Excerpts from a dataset
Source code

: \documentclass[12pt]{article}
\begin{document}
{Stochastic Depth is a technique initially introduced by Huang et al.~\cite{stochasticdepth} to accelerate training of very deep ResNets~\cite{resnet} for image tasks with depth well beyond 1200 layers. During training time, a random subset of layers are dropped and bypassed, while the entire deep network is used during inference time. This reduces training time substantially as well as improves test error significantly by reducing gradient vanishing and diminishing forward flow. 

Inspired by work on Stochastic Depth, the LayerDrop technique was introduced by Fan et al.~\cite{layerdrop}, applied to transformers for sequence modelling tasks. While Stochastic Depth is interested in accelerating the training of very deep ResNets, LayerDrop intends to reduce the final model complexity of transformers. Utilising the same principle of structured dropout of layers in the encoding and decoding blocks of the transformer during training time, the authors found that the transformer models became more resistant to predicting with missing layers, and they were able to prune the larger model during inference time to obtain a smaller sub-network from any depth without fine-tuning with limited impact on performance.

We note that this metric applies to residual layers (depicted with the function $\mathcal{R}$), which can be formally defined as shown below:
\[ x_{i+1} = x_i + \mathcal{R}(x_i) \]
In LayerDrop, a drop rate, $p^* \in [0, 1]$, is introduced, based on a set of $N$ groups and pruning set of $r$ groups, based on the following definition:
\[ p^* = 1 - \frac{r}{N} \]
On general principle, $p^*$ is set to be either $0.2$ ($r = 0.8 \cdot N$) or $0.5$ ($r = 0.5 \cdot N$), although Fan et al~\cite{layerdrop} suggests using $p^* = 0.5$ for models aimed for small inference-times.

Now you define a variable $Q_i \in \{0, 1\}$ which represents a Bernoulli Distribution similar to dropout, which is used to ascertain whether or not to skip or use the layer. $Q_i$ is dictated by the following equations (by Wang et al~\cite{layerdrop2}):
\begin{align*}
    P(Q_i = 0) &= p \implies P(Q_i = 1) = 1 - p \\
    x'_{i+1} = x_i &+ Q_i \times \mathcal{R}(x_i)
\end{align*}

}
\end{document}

◆ **Exercise details**:
If a line in the data holds the string "which", copy that line.

◆ **Exercise answer**:
We note that this metric applies to residual layers (depicted with the function $\mathcal{R}$), which can be formally defined as shown below:
Now you define a variable $Q_i \in \{0, 1\}$ which represents a Bernoulli Distribution similar to dropout, which is used to ascertain whether or not to skip or use the layer. $Q_i$ is dictated by the following equations (by Wang et al~\cite{layerdrop2}):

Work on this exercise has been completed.